Priests and Levites came from Jerusalem to see John, for they had heard about him and wanted to know who exactly he was. Perhaps the things they were hearing kindled hope in their hearts that the Messiah had at last come? For ages the people of God had heard only echoes of His voice, heard the divine accent on the tongues of prophets and other messengers of God. Imagine their disappointment when John denies being the Christ or even a prophet, rather claiming to be exactly what they were tired of: an echo, a voice…crying out in the desert.
Often we have the same desire and meet with the same disappointment: we yearn to hear God’s voice, to have that assurance and clear direction. At various points in our life we ask God in prayer, “What do you want?” Rarely do we get what we feel is a “straight answer”; rather we receive God’s reply through other means, hearing the “echo” of His voice bouncing off other tongues and events. We yearn to hear the voice of our Father as it is, yet too often we are met with silence.
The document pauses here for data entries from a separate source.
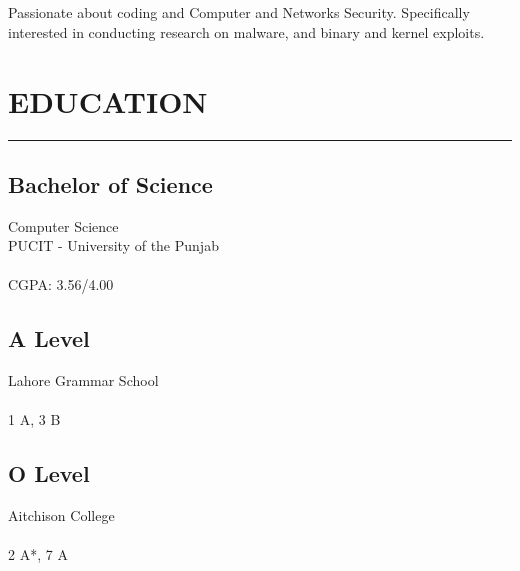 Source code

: \documentclass[]{resume}
\begin{document}
%
%

\begin{minipage}[t]{0.33\textwidth}

    \begin{large}
        \\
    \end{large}

    \vspace{4pt}
    \noindent {}\\
    Passionate about coding and Computer and Networks Security. Specifically interested in conducting research on malware, and binary and kernel exploits.



    \section{EDUCATION}
    \noindent\rule{5 cm}{0.4pt}

    \subsection{Bachelor of Science}
    \noindent Computer Science\\
    PUCIT - University of the Punjab\\
    \\
    CGPA: 3.56/4.00

    \vspace{8pt}
    \subsection{A Level}
    \noindent Lahore Grammar School\\
    \\
    1 A, 3 B

    \vspace{8pt}
    \subsection{O Level}
    \noindent Aitchison College\\
    \\
    2 A*, 7 A


\end{minipage}
\end{document}
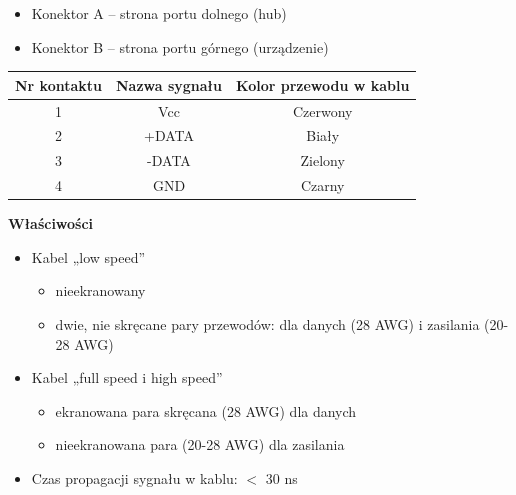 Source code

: 			\begin{itemize}
				\item Konektor A – strona portu dolnego (hub)
				\item Konektor B – strona portu górnego (urządzenie)
			\end{itemize}
			\begin{table}[h]
				\begin{tabular}{|c|c|c|}
					\hline
					\textbf{Nr kontaktu}	& \textbf{Nazwa sygnału}	& \textbf{Kolor przewodu w kablu} \\ \hline
					1 						& Vcc						& Czerwony		\\ \hline
					2 						& +DATA						& Biały			\\ \hline
					3 						& -DATA						& Zielony		\\ \hline
					4 						& GND						& Czarny		\\ \hline
				\end{tabular}
			\end{table}
			\textbf{Właściwości}
			\begin{itemize}
				\item Kabel „low speed”
				\begin{itemize}
					\item nieekranowany
					\item dwie, nie skręcane pary przewodów: dla danych (28 AWG) i zasilania (20-28 AWG)
				\end{itemize}
				\item Kabel „full speed i high speed”
				\begin{itemize}
					\item ekranowana para skręcana (28 AWG) dla danych
					\item nieekranowana para (20-28 AWG) dla zasilania
				\end{itemize}
				\item Czas propagacji sygnału w kablu: $<$ 30 ns
			\end{itemize}
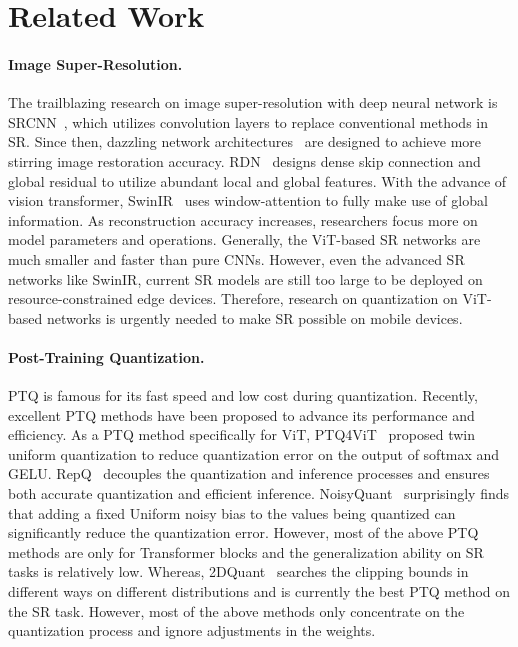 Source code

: \section{Related Work}
\vspace{-2mm}
\paragraph{Image Super-Resolution.}
The trailblazing research on image super-resolution with deep neural network is SRCNN~\cite{dong2016image}, which utilizes convolution layers to replace conventional methods in SR.
Since then, dazzling network architectures~\cite{chen2022cross,chen2023dual,lim2017enhanced,zhang2018image} are designed to achieve more stirring image restoration accuracy.
RDN~\cite{zhang2018residual} designs dense skip connection and global residual to utilize abundant local and global features.
With the advance of vision transformer, SwinIR~\cite{liang2021swinir} uses window-attention to fully make use of global information.
As reconstruction accuracy increases, researchers focus more on model parameters and operations.
Generally, the ViT-based SR networks are much smaller and faster than pure CNNs.
However, even the advanced SR networks like SwinIR, current SR models are still too large to be deployed on resource-constrained edge devices.
Therefore, research on quantization on ViT-based networks is urgently needed to make SR possible on mobile devices.

\vspace{-4mm}
\paragraph{Post-Training Quantization.}
PTQ is famous for its fast speed and low cost during quantization.
Recently, excellent PTQ methods have been proposed to advance its performance and efficiency.
As a PTQ method specifically for ViT, PTQ4ViT~\cite{yuan2022ptq4vit} proposed twin uniform quantization to reduce quantization error on the output of softmax and GELU.
RepQ~\cite{li2023repq} decouples the quantization and inference processes and ensures both accurate quantization and efficient inference.
NoisyQuant~\cite{liu2023noisyquant} surprisingly finds that adding a fixed Uniform noisy bias to the values being quantized can significantly reduce the quantization error.
However, most of the above PTQ methods are only for Transformer blocks and the generalization ability on SR tasks is relatively low.
Whereas, 
2DQuant~\cite{liu20242dquant} searches the clipping bounds in different ways on different distributions and is currently the best PTQ method on the SR task.
However, most of the above methods only concentrate on the quantization process and ignore adjustments in the weights. 

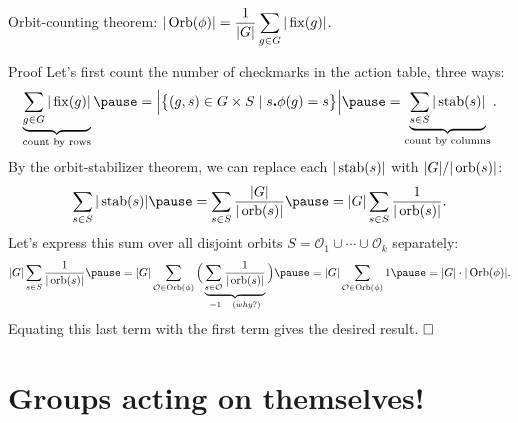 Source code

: \documentclass[8pt, handout]{beamer}
\newcommand{\Pause}{\pause}      %
\begin{document}

\begin{frame}{Orbit-counting theorem:
    $\displaystyle|\operatorname{Orb}(\phi)|=\frac{1}{|G|}\sum\limits_{g\in G}|\operatorname{fix}(g)|$.} 
  
  \begin{exampleblock}{Proof} \Pause
    Let's first count the number of checkmarks in the action table, three ways: 
    \[
    \underbrace{\sum_{g\in G}|\fix(g)|}_{\text{count by rows}}\Pause
    =\Big|\big\{(g,s)\in G\times S\mid s\Dot\phi(g)=s\big\}\Big|
    \Pause=\underbrace{\sum_{s\in S}|\stab(s)|}_{\text{count by columns}}.
    \]
    \pause By the orbit-stabilizer theorem, we can replace each
    $|\operatorname{stab}(s)|$ with $|G|/|\operatorname{orb}(s)|$:
    \[
    \sum_{s\in S}|\stab(s)|\pause=\sum_{s\in S}\frac{|G|}{|\orb(s)|}
    \pause=|G|\sum_{s\in S}\frac{1}{|\orb(s)|}.
    \]
    \pause Let's express this sum over all disjoint orbits
    $S=\mathcal{O}_1\cup\cdots\cup\mathcal{O}_k$ separately:
    \[
    |G|\sum_{s\in S}\frac{1}{|\orb(s)|}
    \pause=|G|\sum_{\mathcal{O}\in\Orb(\phi)}\Big(
    \underbrace{\sum_{s\in\mathcal{O}}\frac{1}{|\orb(s)|}}_{=1\quad\text(why?)}\Big)
    \pause=|G|\sum_{\mathcal{O}\in\Orb(\phi)}1\pause=|G|\cdot|\Orb(\phi)|.
    \]
    \pause Equating this last term with the first term gives the desired
    result. $\hfill\Box$    
  \end{exampleblock}
  
\end{frame}


\section{Groups acting on themselves!}

\end{document}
We must bear in mind that God loves us and that everything He does is for our benefit, even if we cannot understand it at first. If He chooses to be silent, it is not that He has abandoned us but rather knows that His silence is how we will best hear Him. Is not the silent Word of God, hanging upon the Cross, the most beautiful syllable ever spoken? Think also of those silent years of Christ’s infancy, when the first sounds uttered by Him were not words at all but rather the cries of a hungry infant! Imagine the joy of the Holy Family when the Christ Child spoke His first word, a Word with such potential as to create whole realities, yet there in the beautiful normalcy of human life it simply brought joy to Joseph and Mary.
There is a tendency to attune the ear of our hearts only to the words we desire to hear from God, becoming deaf to the words He wishes to speak to us. Would not even the simplest word from God be a consolation and a grace? Let us be attentive to “every word that proceeds from the mouth of God” (Dt. 8:3), that we may come to recognize the sound of His voice regardless of the noise of the world around us, following every echo back to the Source.